The Washington Mystics were one of the first WNBA expansion franchises to be established. In 1998, their first season, they finished with a WNBA worst 3–27 record, despite being led by Olympian Nikki McCray. Although they did not make the playoffs that year, the team had high expectations after drafting University of Tennessee star Chamique Holdsclaw in 1999. Washington improved but again failed to make the playoffs as they finished with a 12–20 record. Holdsclaw would lead the team to the playoffs in 2000, making the playoffs with a record of 14–18, losing to the New York Liberty in a first-round sweep.

After being tied for the worst record in the WNBA in 2001 with a 10–22 record, coach Tom Maher and General Manager Melissa McFerrin both resigned. With the future of the franchise up in the air, Mystics assistant coach Marianne Stanley took over as head coach. With the duo of Holdsclaw and rookie guard Stacey Dales-Schuman, the Mystics made the playoffs in 2002 with a 17–15 record. They would sweep the Charlotte Sting in the first round, but lose to New York again in the Eastern Conference Finals 2 games to 1. This would be the only time the Mystics would win a playoff series until 2017.

In 2003, the Mystics would make a franchise second-worst record in franchise history with a 9–25 record, last in the Eastern Conference.

Rumors of Holdsclaw being unhappy playing in Washington came to a head in 2004 when the Mystics star was sidelined with an unspecified ailment, later revealed to be a bout with depression. With their all-star out, rookie and Duke University standout Alana Beard led a depleted Mystics team to a surprising playoff appearance, the third in Mystics history. They finished the 2004 season at 17–17, but lost in the first round to the Connecticut Sun in 3 games.

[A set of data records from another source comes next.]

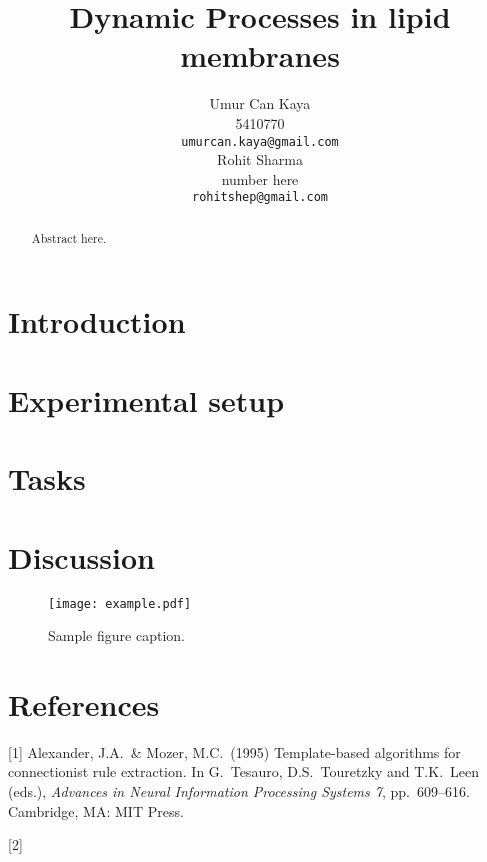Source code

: \documentclass{article}
\title{Dynamic Processes in lipid membranes}
\author{
Umur Can Kaya\\
5410770\\
\texttt{umurcan.kaya@gmail.com}\\
\And
Rohit Sharma\\
number here\\
\texttt{rohitshep@gmail.com}\\
}
\begin{document}
\maketitle

\begin{abstract}

Abstract here.
\end{abstract}

\section{Introduction}


\section{Experimental setup}
\section{Tasks}
\section{Discussion}

\begin{figure}[h!]
\centering
\texttt{[image: example.pdf]}
\caption{Sample figure caption.}
\end{figure}


\section*{References}

[1] Alexander, J.A.\ \& Mozer, M.C.\ (1995) Template-based algorithms for
connectionist rule extraction. In G.\ Tesauro, D.S.\ Touretzky and T.K.\ Leen
(eds.), {\it Advances in Neural Information Processing Systems 7},
pp.\ 609--616. Cambridge, MA: MIT Press.

[2]
\end{document}
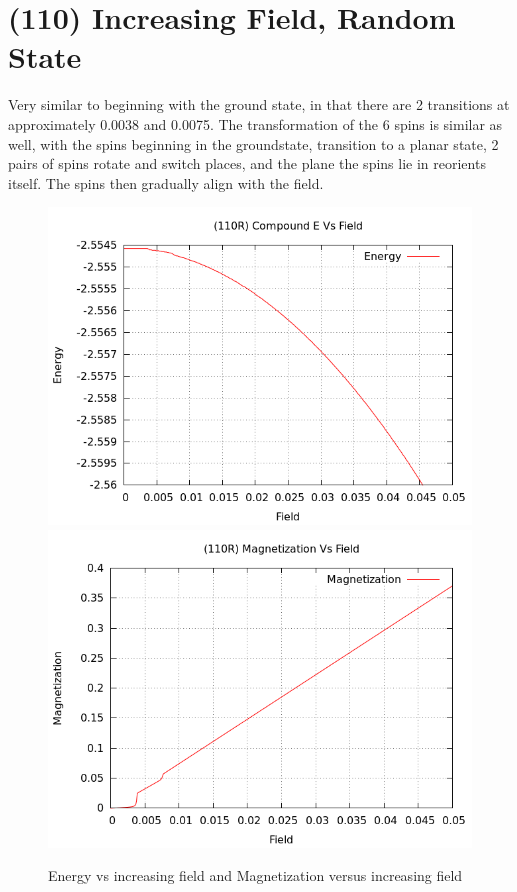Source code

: \documentclass{article}
\begin{document}
\section{(110) Increasing Field, Random State}
Very similar to beginning with the ground state, in that there are 2 transitions at approximately 0.0038 and 0.0075. The transformation of the 
6 spins is similar as well,
with the spins beginning in the groundstate, transition to a planar state, 2 pairs of spins rotate and switch places,
and the plane the spins lie in reorients itself. The spins then gradually align with the field.
\begin{figure}[ht]
 \centering 
\includegraphics[scale=0.3]{HVariedData/Increasing/110EIncR.png}
\includegraphics[scale=0.3]{HVariedData/Increasing/110MincR.png}
\caption{Energy vs increasing field and Magnetization versus increasing field}
\end{figure}
\end{document}
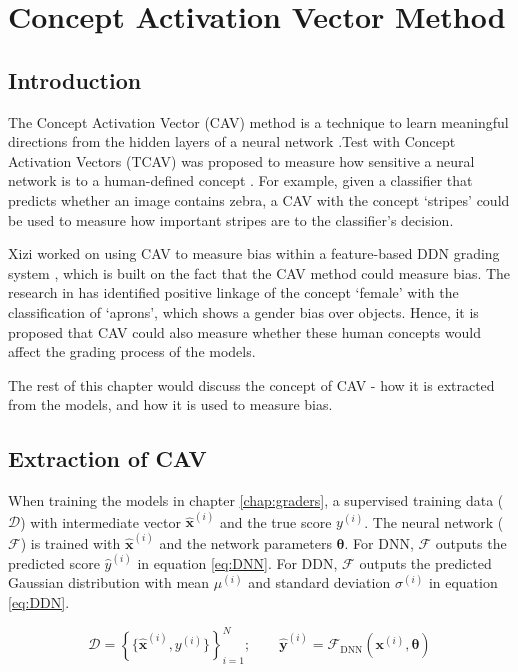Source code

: \chapter{Concept Activation Vector Method} \label{chap:cav}

\section{Introduction}
The Concept Activation Vector (CAV) method is a technique to learn meaningful directions from the hidden layers of a neural network \cite{cav_def}.Test with Concept Activation Vectors (TCAV)  was proposed to measure how sensitive a neural network is to a human-defined concept \cite{tcav}. For example, given a classifier that predicts whether an image contains zebra, a CAV with the concept `stripes' could be used to measure how important stripes are to the classifier's decision.

Xizi worked on using CAV to measure bias within a feature-based DDN grading system \cite{feature_bias}, which is built on the fact that the CAV method could measure bias. The research in \cite{tcav} has identified positive linkage of the concept `female' with the classification of `aprons', which shows a gender bias over objects. Hence, it is proposed that CAV could also measure whether these human concepts would affect the grading process of the models.

The rest of this chapter would discuss the concept of CAV - how it is extracted from the models, and how it is used to measure bias.

\section{Extraction of CAV}
When training the models in chapter \ref{chap:graders}, a supervised training data ($\mathcal{D}$) with intermediate vector $\mathbf{\hat{x}}^{(i)}$ and the true score $y^{(i)}$. The neural network ($\mathcal{F}$) is trained with $\mathbf{\hat{x}}^{(i)}$ and the network parameters $\boldsymbol{\theta}$. For DNN, $\mathcal{F}$ outputs the predicted score $\hat{y}^{(i)}$ in equation \ref{eq:DNN}. For DDN, $\mathcal{F}$ outputs the predicted Gaussian distribution with mean $\mu^{(i)}$ and standard deviation $\sigma^{(i)}$ in equation \ref{eq:DDN}.

\begin{equation} \label{eq:DNN}
    \mathcal{D} = \left\{\{\mathbf{\hat{x}}^{(i)},y^{(i)}\}\right\}_{i=1}^{N}; \qquad \mathbf{\hat{y}}^{(i)} = \mathcal{F}_{\text{DNN}}(\mathbf{x}^{(i)}, \boldsymbol{\theta})
\end{equation}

Changes in the organization (2005–2007)
The 2005 season saw deep changes in the Mystics organization. Former star Holdsclaw joined the Los Angeles Sparks and the team was sold by Washington Sports and Entertainment to Lincoln Holdings LLC, led by Ted Leonsis. In 2005, the team finished the regular season with a record of 16–18 and failed to make the playoffs.

In 2006, the Mystics posted an 18–16 record thriving under star guard Alana Beard who was drafted in 2004. The Mystics entered the playoffs as the 4th seed. In the first round, Washington was ultimately swept by the Connecticut Sun, the first-seeded team in the East.

The Mystics finished with a 16–18 record in 2007. In a more competitive conference, the team was satisfied by its near-.500 finish. However, at the end of the season, the Mystics had the same record as the New York Liberty. Since the Liberty won the regular-season series against the Mystics, Washington lost the tiebreaker and was eliminated from playoff contention.

At the bottom yet again (2008)

In 2008, the Mystics looked to build on their near-playoff appearance in a tough Eastern Conference. They drafted Crystal Langhorne of Maryland with the 6th pick in the 2008 WNBA Draft. Plagues again by coaches problems, the Mystics fell to the bottom of the East again, finishing only in front of the expansion Atlanta team. The Mystics had gone through 10 coaches in 11 years of existence, the most in the WNBA. The Mystics front office knew it needed to completely clean out the entire coaching and management staff.

Changes, part two (2009–2012)
During the 2008/2009 WNBA off-season, the Mystics released general manager Linda Hargrove (replaced by Angela Taylor) and interim coach Jessie Kenlaw (replaced by Julie Plank). Under the new general manager, underperforming players were waived as new players were signed. With the second pick in the Houston dispersal draft and the 2009 WNBA Draft, the Mystics selected Matee Ajavon and Marissa Coleman, respectively. The Mystics hoped to take advantage of the team changes and finally find consistency in their play.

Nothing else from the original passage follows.